Tout en manifestant son inquiétude pour l’avenir des emplois du genre au sein de Bell Canada, la représentante du syndicat souhaite que l’entreprise change éventuellement son fusil d’épaule. « La tendance de la sous-traitance a été extrêmement populaire, mais les compagnies commencent à vouloir ramener ce travail à l’intérieur des compagnies, selon la tendance que l’on voit sur le marché actuellement. On dirait que Bell est même un petit peu en arrière (à cet effet). Il n’y a rien de mieux que d’avoir le travail (effectué) à l’interne si l’on veut en avoir le meilleur contrôle », affirme-t-elle.
Interrogé à ce sujet, Pierre Leclerc, le directeur des relations avec les médias chez Bell Canada, a confirmé que le volume d’appels transférés était sous la charge de sous-traitants et a affirmé que ce transfert n’avait aucun impact sur les employés de Bell Canada. Il a précisé que le volume d’appels transféré était uniquement constitué d’appels en langue anglaise, et que les appels provenant de la clientèle francophone n’étaient pas affectés par cette annonce.
« Cette pratique (de sous-traitance) est effectuée depuis quinze ans par des entreprises canadiennes, a déclaré M. Leclerc. À chaque année, nous procédons à une réévaluation de nos processus pour assurer que chaque unité d’affaires est à la fine pointe, pour réévaluer nos objectifs pour les réductions et de coûts et pour assurer l’offre d’un service de plus grande qualité à nos clients à des prix concurrentiels. Il s’agit d’une redistribution d’un pourcentage (d’appels) qui étaient traités par des fournisseurs. »
M. Leclerc n’a toutefois pas précisé la nature des appels qui étaient ainsi transférés vers des centres d’appels de sous-traitants situés en Inde.
Remontrance du CRTC
D’autre part, le Conseil de la radiodiffusion et des télécommunications canadiennes , à la suite d’une plainte déposée par Quebecor Média en septembre 2005, a rendu une décision où elle établit que Bell a violé des restrictions relatives à la reconquête d’anciens clients dans le marché des services téléphoniques locaux.

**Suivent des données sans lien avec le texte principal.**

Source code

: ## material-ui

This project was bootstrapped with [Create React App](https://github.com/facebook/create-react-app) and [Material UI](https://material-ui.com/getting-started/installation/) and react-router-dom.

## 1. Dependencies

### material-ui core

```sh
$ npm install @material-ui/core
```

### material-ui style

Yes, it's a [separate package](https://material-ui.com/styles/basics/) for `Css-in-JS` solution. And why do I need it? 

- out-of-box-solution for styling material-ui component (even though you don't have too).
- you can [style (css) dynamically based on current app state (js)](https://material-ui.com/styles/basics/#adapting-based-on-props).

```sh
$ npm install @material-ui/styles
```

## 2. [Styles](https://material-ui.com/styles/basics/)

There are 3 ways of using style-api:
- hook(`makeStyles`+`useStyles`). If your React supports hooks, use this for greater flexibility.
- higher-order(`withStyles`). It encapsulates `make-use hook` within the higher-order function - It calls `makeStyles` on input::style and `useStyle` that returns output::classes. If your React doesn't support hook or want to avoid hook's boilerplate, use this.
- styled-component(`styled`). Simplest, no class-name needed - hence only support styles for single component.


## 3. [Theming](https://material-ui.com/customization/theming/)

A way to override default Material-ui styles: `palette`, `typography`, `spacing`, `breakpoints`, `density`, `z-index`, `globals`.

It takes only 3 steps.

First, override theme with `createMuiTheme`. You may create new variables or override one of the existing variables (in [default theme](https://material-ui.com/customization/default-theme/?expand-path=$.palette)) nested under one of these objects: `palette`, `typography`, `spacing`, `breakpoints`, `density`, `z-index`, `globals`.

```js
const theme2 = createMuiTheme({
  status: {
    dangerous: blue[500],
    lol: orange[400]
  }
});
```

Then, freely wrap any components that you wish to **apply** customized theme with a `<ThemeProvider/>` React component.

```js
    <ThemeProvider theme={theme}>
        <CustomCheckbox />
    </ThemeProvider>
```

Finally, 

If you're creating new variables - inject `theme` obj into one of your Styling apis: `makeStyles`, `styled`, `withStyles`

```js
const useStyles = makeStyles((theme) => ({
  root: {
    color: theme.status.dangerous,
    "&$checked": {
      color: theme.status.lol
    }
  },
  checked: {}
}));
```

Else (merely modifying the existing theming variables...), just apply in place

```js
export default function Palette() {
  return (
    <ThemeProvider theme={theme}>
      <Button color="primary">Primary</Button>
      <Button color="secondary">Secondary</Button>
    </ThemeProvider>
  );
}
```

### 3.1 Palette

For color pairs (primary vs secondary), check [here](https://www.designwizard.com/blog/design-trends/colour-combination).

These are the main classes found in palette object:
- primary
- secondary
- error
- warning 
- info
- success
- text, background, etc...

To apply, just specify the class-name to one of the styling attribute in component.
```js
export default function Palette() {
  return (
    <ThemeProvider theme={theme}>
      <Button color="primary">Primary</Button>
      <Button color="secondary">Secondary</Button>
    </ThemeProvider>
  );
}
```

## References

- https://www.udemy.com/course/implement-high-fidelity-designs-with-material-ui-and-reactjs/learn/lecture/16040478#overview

Quebecor Media, l’entreprise mère de Vidéotron Télécom qui offre un service de téléphonie numérique par câble, avait déposé une plainte au CRTC à la suite de l’envoi par Bell Canada d’une carte de reconnaissance à tous ses anciens clients qui avaient transféré leur numéro de téléphone chez Vidéotron Télécom, où ces anciens clients étaient invités à communiquer avec leur ancien fournisseur. Quebecor Media avait également déploré la tenue de sondages téléphoniques pour une étude de marché auprès de ses clients provenant de chez Bell Canada ainsi que la production d’appels automatisés de confirmation d’un débranchement auprès de clients dont le numéro de téléphone était en cours de transfert vers Vidéotron Télécom.

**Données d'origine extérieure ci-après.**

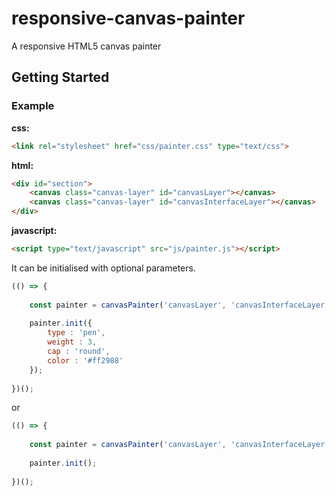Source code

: # responsive-canvas-painter
A responsive HTML5 canvas painter

## Getting Started
### Example

**css:**

```html
<link rel="stylesheet" href="css/painter.css" type="text/css">
```

**html:**

```html
<div id="section">
	<canvas class="canvas-layer" id="canvasLayer"></canvas>
	<canvas class="canvas-layer" id="canvasInterfaceLayer"></canvas>
</div>
```

**javascript:**

```html
<script type="text/javascript" src="js/painter.js"></script>
```

It can be initialised with optional parameters.

```javascript
(() => {
	
	const painter = canvasPainter('canvasLayer', 'canvasInterfaceLayer', '700', '500');
	
	painter.init({
		type : 'pen', 
		weight : 3, 
		cap : 'round',
		color : '#ff2988'
	});
	
})();
```

or

```javascript
(() => {
	
	const painter = canvasPainter('canvasLayer', 'canvasInterfaceLayer', '700', '500');
	
	painter.init();
	
})();
```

Quebecor Media avait déposé une plainte auprès du CRTC en alléguant que Bell Canada avait contrevenu à la règle de la reconquête, qui stipulait à l’époque qu’une entreprise de services locaux de téléphonie ne peut tenter de reconquérir d’anciens clients du service de résidence avant l’écoulement d’un délai de douze mois.
Après avoir entendu les arguments des deux parties, où Bell Canada a clamé que la règle de reconquête allait à l’encontre de l’article 2b) de la Charte canadienne des droits et des libertés, le CRTC a déclaré que l’envoi de cartes de reconnaissance et la réalisation du sondage automatisé faisaient partie d’une stratégie visant à reconquérir d’anciens clients, mais que l’étude de marché ne constituait pas une tentative de reconquête.
Entre-temps, Bell a cessé volontairement de produire les appels automatisés de confirmation des débranchements, tandis que le délai prescrit par le CRTC pour la règle de reconquête, dans le cadre de l’annonce du processus de déréglementation du marché de la téléphonie locale, a été ramené de douze à trois mois.
Le CRTC ordonne donc Bell de se conformer à la règle de reconquête dans un délai de sept jours suivant la publication de l’ordonnance reliée à la plainte.